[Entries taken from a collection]
>>>>>
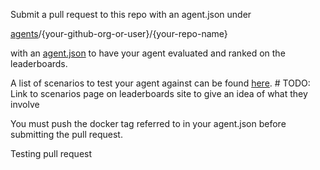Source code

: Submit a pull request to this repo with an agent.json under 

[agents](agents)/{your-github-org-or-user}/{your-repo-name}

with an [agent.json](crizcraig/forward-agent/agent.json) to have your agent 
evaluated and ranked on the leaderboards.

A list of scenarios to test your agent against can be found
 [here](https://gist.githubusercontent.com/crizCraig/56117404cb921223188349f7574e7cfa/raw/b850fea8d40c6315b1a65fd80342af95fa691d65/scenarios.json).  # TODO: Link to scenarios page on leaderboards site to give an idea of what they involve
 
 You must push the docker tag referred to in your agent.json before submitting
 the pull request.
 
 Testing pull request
<<<<<
■ Work instruction:
Return every line from the entries above that includes the word "leaderboards".

■ Answer box:
evaluated and ranked on the leaderboards.
 [here](https://gist.githubusercontent.com/crizCraig/56117404cb921223188349f7574e7cfa/raw/b850fea8d40c6315b1a65fd80342af95fa691d65/scenarios.json).  # TODO: Link to scenarios page on leaderboards site to give an idea of what they involve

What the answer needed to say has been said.